Ahmad al-Wancharisi, Kitab al-Mi‘yar al-Mughrib [XVe siècle], in Bernard Lewis, Islam, Paris, Gallimard (Quarto), 2005, p. 403

Les droits de l’esclave

« [ Les droits de propriété relatifs à l’esclavage] obéissent (…) à des lois qui régissent les relations sociales et que l’on doit respecter. Parmi les dernières injonctions du prophète de Dieu, que Dieu le bénisse et le protège, il y a ceci : « Crains Dieu regardant ceux que tu possèdes [« littéralement ceux que possède ta main droite »]. Nourris-les comme tu te nourris, habille-les comme tu t’habilles, et ne leur assigne pas des tâches au-dessus de leurs forces. Ceux que tu aimes, garde-les ; ceux que tu n’aimes pas, vends-les. Ne tourmente pas les créatures de Dieu. Dieu t’a fait leur possesseur ; et, s’Il l’avait voulu, Il aurait pu faire qu’ils te possédassent. » (…)

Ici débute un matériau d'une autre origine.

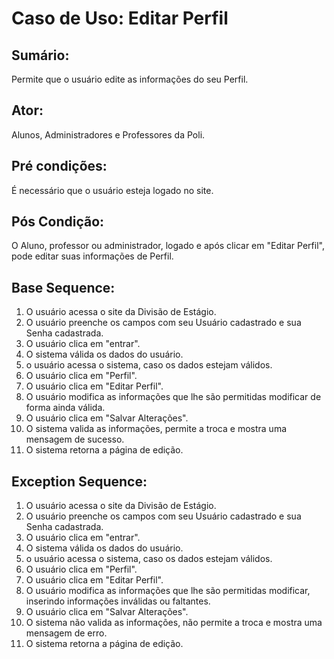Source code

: # Caso de Uso: Editar Perfil

## Sumário: 
Permite que o usuário edite as informações do seu Perfil.

## Ator:
Alunos, Administradores e Professores da Poli.

## Pré condições:
É necessário que o usuário esteja logado no site.

## Pós Condição:
O Aluno, professor ou administrador, logado e após clicar em "Editar Perfil", pode editar suas informações de Perfil.

## Base Sequence:
1. O usuário acessa o site da Divisão de Estágio.
2. O usuário preenche os campos com seu Usuário cadastrado e sua Senha cadastrada.
3. O usuário clica em "entrar".
4. O sistema válida os dados do usuário.
5. o usuário acessa o sistema, caso os dados estejam válidos.
6. O usuário clica em "Perfil".
7. O usuário clica em "Editar Perfil".
8. O usuário modifica as informações que lhe são permitidas modificar de forma ainda válida.
9. O usuário clica em "Salvar Alterações".
10. O sistema valida as informações, permite a troca e mostra uma mensagem de sucesso.
11. O sistema retorna a página de edição.


## Exception Sequence:
1. O usuário acessa o site da Divisão de Estágio.
2. O usuário preenche os campos com seu Usuário cadastrado e sua Senha cadastrada.
3. O usuário clica em "entrar".
4. O sistema válida os dados do usuário.
5. o usuário acessa o sistema, caso os dados estejam válidos.
6. O usuário clica em "Perfil".
7. O usuário clica em "Editar Perfil".
8. O usuário modifica as informações que lhe são permitidas modificar, inserindo informações inválidas ou faltantes.
9. O usuário clica em "Salvar Alterações".
10. O sistema não valida as informações, não permite a troca e mostra uma mensagem de erro.
11. O sistema retorna a página de edição.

En résumé, le droit de l’esclave est que son maître partage avec lui sa nourriture et ses vêtements, ne lui assigne pas un travail au-delà de ses forces, ne le considère pas avec arrogance et mépris, lui pardonne ses offenses et, s’il est en colère contre lui pour quelque défaillance ou quelque outrage, qu’il pense à ses propres péchés et outrages envers Dieu tout-puissant, à ses manques d’obéissance envers Dieu, et qu’il se souvienne que le pouvoir de Dieu sur lui est plus grand que celui qu’il a sur son esclave. »

[fin du XVIe – début du XVIIe siècle], in Bernard Lewis, Islam, Paris, Gallimard (Quarto), 2005, pp. 400-402
et le sultan du Maroc

Correspondance entre le consul général britannique et le sultan du Maroc

« à sa Majesté impériale Mulai Abd Errachman Ben Heecham, sultan du Maroc, etc. L’agent et consul général de Sa Majesté britannique Drummond Hay – avec son profond respect.

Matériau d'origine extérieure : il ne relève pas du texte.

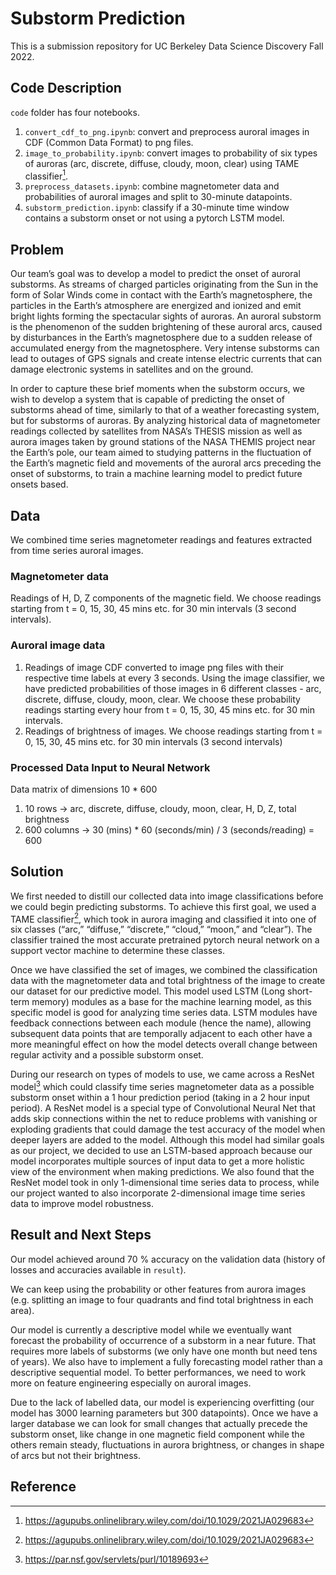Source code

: # Substorm Prediction
This is a submission repository for UC Berkeley Data Science Discovery Fall 2022.

## Code Description
`code` folder has four notebooks.
1. `convert_cdf_to_png.ipynb`: convert and preprocess auroral images in CDF (Common Data Format) to png files.
2. `image_to_probability.ipynb`: convert images to probability of six types of auroras (arc, discrete, diffuse, cloudy, moon, clear) using TAME classifier[^1].
3. `preprocess_datasets.ipynb`: combine magnetometer data and probabilities of auroral images and split to 30-minute datapoints.
4. `substorm_prediction.ipynb`: classify if a 30-minute time window contains a substorm onset or not using a pytorch LSTM model.

## Problem
Our team’s goal was to develop a model to predict the onset of auroral substorms. As streams of charged particles originating from the Sun in the form of Solar Winds come in contact with the Earth’s magnetosphere, the particles in the Earth’s atmosphere are energized and ionized and emit bright lights forming the spectacular sights of auroras. An auroral substorm is the phenomenon of the sudden brightening of these auroral arcs, caused by disturbances in the Earth’s magnetosphere due to a sudden release of accumulated energy from the magnetosphere. Very intense substorms can lead to outages of GPS signals and create intense electric currents that can damage electronic systems in satellites and on the ground.

In order to capture these brief moments when the substorm occurs, we wish to develop a system that is capable of predicting the onset of substorms ahead of time, similarly to that of a weather forecasting system, but for substorms of auroras. By analyzing historical data of magnetometer readings collected by satellites from NASA’s THESIS mission as well as aurora images taken by ground stations of the NASA THEMIS project near the Earth’s pole, our team aimed to studying patterns in the fluctuation of the Earth’s magnetic field and movements of the auroral arcs preceding the onset of substorms, to train a machine learning model to predict future onsets based.

## Data
We combined time series magnetometer readings and features extracted from time series auroral images.

### Magnetometer data
Readings of H, D, Z components of the magnetic field. We choose readings starting from t = 0, 15, 30, 45 mins etc. for 30 min intervals (3 second intervals).

### Auroral image data
1. Readings of image CDF converted to image png files with their respective time labels at every 3 seconds. Using the image classifier, we have predicted probabilities of those images in 6 different classes - arc, discrete, diffuse, cloudy, moon, clear. We choose these probability readings starting every hour from t = 0, 15, 30, 45 mins etc. for 30 min intervals. 
2. Readings of brightness of images. We choose readings starting from t = 0, 15, 30, 45 mins etc. for 30 min intervals (3 second intervals)

### Processed Data Input to Neural Network
Data matrix of dimensions 10 * 600
1. 10 rows -> arc, discrete, diffuse, cloudy, moon, clear, H, D, Z, total brightness
2. 600 columns -> 30 (mins) * 60 (seconds/min) / 3 (seconds/reading) = 600

## Solution
We first needed to distill our collected data into image classifications before we could begin predicting substorms. To achieve this first goal, we used a TAME classifier[^1], which took in aurora imaging and classified it into one of six classes (“arc,” “diffuse,” “discrete,” “cloud,” “moon,” and “clear”). The classifier trained the most accurate pretrained pytorch neural network on a support vector machine to determine these classes.

Once we have classified the set of images, we combined the classification data with the magnetometer data and total brightness of the image to create our dataset for our predictive model. This model used LSTM (Long short-term memory) modules as a base for the machine learning model, as this specific model is good for analyzing time series data. LSTM modules have feedback connections between each module (hence the name), allowing subsequent data points that are temporally adjacent to each other have a more meaningful effect on how the model detects overall change between regular activity and a possible substorm onset.

During our research on types of models to use, we came across a ResNet model[^2] which could classify time series magnetometer data as a possible substorm onset within a 1 hour prediction period (taking in a 2 hour input period). A ResNet model is a special type of Convolutional Neural Net that adds skip connections within the net to reduce problems with vanishing or exploding gradients that could damage the test accuracy of the model when deeper layers are added to the model. Although this model had similar goals as our project, we decided to use an LSTM-based approach because our model incorporates multiple sources of input data to get a more holistic view of the environment when making predictions. We also found that the ResNet model took in only 1-dimensional time series data to process, while our project wanted to also incorporate 2-dimensional image time series data to improve model robustness.

## Result and Next Steps
Our model achieved around 70 % accuracy on the validation data (history of losses and accuracies available in `result`). 

We can keep using the probability or other features from aurora images (e.g. splitting an image to four quadrants and find total brightness in each area).

Our model is currently a descriptive model while we eventually want forecast the probability of occurrence of a substorm in a near future. That requires more labels of substorms (we only have one month but need tens of years). We also have to implement a fully forecasting model rather than a descriptive sequential model. To better performances, we need to work more on feature engineering especially on auroral images.

Due to the lack of labelled data, our model is experiencing overfitting (our model has 3000 learning parameters but 300 datapoints). Once we have a larger database we can look for small changes that actually precede the substorm onset, like change in one magnetic field component while the others remain steady, fluctuations in aurora brightness, or changes in shape of arcs but not their brightness.

## Reference
[^1]: https://agupubs.onlinelibrary.wiley.com/doi/10.1029/2021JA029683
[^2]: https://par.nsf.gov/servlets/purl/10189693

Suivant les instructions du principal secrétaire d’État aux Affaires étrangères de la reine, ma gracieuse souveraine, j’ai le grand honneur de demander à Votre Majesté impériale, s’il lui plaît ainsi, de bien vouloir permettre que je sois informé de toute loi ou acte administratif émanant de Votre Majesté ou de ses royaux prédécesseurs, ou de tout gouverneur de district, ou encore d’officiers municipaux soumis à l’autorité impériale, ayant pour objet de réglementer, de restreindre ou d’empêcher le commerce d’esclaves ; et s’il y a eu promulgation de tels actes ou de telles lois, je dois solliciter votre Majesté d’ordonner selon son bon plaisir que m’en soient fournies les copies authentifiées, que ces actes aient eu un caractère temporaire ou définitif.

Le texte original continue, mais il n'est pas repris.